Exercise aim:
Go to the line in the entries below that holds "- Each endpoint" and repeat exactly from there through the line that holds "main() before returning*", inclusive.

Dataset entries
========================================

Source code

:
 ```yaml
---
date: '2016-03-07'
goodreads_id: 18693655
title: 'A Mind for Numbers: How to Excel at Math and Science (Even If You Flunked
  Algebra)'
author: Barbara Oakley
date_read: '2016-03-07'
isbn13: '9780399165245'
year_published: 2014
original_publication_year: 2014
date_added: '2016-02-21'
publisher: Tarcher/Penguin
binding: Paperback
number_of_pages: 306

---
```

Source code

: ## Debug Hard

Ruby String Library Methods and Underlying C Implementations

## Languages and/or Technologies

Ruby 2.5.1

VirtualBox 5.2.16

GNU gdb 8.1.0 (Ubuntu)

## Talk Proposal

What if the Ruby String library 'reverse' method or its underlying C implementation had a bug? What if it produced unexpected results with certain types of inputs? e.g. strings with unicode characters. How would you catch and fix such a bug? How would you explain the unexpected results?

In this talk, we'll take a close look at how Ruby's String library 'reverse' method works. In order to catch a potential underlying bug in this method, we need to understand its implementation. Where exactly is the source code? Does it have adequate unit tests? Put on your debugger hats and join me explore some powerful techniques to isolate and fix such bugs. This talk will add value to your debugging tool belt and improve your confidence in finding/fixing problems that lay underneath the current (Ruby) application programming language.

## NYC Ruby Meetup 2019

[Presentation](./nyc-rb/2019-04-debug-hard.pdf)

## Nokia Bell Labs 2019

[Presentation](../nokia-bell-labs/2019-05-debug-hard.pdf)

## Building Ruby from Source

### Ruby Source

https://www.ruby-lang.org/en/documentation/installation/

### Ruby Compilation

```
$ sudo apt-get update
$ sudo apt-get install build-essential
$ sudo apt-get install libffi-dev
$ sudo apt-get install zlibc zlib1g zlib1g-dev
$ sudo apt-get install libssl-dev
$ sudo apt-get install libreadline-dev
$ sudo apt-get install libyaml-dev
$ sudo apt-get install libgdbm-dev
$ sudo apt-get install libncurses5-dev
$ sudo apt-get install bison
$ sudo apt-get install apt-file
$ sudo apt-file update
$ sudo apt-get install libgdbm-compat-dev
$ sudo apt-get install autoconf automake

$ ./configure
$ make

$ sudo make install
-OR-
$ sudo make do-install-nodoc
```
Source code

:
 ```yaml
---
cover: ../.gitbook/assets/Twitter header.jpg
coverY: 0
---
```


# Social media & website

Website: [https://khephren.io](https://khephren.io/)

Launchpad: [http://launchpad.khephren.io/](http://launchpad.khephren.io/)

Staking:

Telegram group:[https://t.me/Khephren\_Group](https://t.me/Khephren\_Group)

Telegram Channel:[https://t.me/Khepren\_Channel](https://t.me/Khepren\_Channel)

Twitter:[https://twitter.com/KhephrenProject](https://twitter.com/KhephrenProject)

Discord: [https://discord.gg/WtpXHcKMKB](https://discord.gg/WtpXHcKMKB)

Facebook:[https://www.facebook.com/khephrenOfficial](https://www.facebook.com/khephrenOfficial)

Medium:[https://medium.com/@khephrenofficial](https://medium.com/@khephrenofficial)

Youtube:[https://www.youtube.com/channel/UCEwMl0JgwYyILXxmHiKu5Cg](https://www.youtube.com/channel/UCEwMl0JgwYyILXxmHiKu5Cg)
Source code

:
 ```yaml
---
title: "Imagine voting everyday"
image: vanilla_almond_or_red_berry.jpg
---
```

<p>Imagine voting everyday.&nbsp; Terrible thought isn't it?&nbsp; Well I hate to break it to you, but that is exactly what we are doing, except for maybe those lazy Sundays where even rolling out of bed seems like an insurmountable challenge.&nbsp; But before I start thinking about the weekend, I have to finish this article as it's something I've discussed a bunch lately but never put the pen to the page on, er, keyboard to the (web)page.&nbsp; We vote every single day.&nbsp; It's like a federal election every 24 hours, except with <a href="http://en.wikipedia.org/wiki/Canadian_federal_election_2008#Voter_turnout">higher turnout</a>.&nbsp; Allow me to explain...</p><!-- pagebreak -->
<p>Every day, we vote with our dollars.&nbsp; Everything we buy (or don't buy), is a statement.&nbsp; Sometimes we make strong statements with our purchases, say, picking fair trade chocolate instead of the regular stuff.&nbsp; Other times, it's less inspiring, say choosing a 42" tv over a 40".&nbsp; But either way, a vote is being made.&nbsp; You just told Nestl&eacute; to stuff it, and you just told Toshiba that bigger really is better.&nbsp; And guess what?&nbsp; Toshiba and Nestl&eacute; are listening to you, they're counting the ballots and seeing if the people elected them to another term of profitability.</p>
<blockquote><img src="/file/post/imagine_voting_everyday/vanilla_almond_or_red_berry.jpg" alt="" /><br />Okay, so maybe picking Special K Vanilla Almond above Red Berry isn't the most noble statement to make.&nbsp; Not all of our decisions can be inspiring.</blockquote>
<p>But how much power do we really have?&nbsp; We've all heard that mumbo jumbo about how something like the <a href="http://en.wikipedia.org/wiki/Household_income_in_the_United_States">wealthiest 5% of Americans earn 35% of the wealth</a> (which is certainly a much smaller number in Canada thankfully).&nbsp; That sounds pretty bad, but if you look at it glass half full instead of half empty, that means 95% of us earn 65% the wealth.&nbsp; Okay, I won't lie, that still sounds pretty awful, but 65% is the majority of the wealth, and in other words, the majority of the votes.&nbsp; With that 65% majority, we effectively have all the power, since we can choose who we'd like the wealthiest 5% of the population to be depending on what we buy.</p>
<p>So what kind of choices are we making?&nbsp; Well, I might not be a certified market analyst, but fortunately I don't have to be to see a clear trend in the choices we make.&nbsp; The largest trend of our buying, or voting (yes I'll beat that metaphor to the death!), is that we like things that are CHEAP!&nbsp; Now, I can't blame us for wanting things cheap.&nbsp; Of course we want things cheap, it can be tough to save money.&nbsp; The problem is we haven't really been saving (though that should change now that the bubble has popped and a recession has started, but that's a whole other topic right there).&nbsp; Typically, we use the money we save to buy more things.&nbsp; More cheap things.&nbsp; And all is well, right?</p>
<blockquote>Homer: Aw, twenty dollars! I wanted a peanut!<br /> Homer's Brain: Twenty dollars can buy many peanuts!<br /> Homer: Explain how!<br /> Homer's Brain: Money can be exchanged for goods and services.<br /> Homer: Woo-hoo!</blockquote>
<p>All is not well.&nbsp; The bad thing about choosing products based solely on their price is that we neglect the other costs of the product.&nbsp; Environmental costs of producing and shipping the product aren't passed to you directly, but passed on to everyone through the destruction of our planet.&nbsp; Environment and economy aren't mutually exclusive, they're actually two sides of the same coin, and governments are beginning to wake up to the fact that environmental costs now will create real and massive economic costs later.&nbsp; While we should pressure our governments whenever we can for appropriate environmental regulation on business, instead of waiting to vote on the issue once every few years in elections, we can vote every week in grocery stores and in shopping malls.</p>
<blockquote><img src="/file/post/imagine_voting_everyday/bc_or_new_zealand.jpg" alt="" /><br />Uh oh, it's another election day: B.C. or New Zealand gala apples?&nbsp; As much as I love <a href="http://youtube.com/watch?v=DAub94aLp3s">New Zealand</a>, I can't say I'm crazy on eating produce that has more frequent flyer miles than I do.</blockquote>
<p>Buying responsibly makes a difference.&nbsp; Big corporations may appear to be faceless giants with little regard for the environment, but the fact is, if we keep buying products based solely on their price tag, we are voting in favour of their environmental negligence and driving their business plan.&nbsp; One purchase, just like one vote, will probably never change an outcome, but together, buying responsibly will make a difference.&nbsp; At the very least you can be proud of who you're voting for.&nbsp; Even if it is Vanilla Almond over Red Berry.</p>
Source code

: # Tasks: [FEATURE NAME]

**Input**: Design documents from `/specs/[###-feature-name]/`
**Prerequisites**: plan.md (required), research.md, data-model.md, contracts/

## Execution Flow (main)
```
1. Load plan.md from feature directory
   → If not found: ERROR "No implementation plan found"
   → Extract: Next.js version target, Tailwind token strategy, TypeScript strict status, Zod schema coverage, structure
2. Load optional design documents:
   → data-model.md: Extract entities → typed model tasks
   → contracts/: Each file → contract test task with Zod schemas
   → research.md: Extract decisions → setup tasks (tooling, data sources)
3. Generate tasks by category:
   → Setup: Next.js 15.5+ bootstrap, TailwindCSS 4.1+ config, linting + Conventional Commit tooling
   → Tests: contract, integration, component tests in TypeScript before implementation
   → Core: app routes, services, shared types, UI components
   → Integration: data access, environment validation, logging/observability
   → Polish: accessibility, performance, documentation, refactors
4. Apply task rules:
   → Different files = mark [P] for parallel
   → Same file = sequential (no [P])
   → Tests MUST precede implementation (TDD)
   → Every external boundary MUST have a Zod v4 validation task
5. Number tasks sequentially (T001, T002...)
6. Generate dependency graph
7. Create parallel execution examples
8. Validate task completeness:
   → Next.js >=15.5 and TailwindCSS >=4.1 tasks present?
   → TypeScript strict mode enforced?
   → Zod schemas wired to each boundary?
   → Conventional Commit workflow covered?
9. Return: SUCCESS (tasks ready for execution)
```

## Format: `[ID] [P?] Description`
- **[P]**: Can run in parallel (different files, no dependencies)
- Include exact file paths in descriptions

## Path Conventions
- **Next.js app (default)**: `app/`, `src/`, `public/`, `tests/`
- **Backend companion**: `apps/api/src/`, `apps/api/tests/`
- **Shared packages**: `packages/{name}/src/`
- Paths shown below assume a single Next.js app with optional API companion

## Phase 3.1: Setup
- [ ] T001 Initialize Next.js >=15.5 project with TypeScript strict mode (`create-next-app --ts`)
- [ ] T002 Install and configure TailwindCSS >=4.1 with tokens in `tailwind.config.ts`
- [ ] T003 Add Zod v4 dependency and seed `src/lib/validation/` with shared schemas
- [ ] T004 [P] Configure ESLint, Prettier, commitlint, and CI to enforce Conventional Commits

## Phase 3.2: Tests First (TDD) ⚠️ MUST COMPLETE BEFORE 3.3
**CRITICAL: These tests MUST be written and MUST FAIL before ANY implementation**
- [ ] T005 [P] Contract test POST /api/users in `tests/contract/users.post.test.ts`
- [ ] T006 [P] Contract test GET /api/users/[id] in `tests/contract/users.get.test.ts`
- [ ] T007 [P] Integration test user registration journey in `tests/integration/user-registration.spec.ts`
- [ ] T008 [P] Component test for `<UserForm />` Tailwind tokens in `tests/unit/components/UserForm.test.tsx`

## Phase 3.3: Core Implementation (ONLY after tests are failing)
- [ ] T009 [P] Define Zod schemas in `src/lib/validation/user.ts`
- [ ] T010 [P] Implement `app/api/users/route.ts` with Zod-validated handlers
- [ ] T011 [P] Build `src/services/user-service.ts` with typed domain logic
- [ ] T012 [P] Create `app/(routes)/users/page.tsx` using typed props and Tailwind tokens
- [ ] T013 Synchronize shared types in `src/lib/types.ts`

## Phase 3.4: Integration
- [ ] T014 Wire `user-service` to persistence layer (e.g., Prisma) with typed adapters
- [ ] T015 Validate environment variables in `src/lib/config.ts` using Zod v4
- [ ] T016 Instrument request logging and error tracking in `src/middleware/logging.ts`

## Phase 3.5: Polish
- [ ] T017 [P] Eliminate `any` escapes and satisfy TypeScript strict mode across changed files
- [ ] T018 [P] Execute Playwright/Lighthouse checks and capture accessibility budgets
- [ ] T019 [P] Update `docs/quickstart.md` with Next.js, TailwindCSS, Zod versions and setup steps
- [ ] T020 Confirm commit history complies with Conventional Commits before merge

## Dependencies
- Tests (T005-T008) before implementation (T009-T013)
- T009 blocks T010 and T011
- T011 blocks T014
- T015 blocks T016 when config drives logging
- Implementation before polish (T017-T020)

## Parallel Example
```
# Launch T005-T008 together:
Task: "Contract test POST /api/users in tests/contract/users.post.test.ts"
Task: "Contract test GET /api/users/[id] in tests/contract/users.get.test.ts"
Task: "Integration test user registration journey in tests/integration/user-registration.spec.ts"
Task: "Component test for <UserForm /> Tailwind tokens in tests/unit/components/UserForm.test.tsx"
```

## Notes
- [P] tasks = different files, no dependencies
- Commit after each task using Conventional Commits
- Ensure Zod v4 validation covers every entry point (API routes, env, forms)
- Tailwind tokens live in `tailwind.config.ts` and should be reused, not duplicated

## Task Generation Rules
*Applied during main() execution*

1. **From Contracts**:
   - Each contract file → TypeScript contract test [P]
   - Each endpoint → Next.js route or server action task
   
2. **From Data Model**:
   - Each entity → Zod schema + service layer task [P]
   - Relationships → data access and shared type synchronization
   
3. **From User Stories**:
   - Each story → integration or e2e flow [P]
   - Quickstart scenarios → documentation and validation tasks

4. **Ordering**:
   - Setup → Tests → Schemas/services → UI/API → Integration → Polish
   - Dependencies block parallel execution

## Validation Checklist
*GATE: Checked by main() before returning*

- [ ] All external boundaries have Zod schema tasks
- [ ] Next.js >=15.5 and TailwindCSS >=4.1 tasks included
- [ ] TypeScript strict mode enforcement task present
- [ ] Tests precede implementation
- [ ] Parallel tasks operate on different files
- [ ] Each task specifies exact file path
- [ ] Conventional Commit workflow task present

========================================

Reply to the task:
   - Each endpoint → Next.js route or server action task
   
2. **From Data Model**:
   - Each entity → Zod schema + service layer task [P]
   - Relationships → data access and shared type synchronization
   
3. **From User Stories**:
   - Each story → integration or e2e flow [P]
   - Quickstart scenarios → documentation and validation tasks

4. **Ordering**:
   - Setup → Tests → Schemas/services → UI/API → Integration → Polish
   - Dependencies block parallel execution

## Validation Checklist
*GATE: Checked by main() before returning*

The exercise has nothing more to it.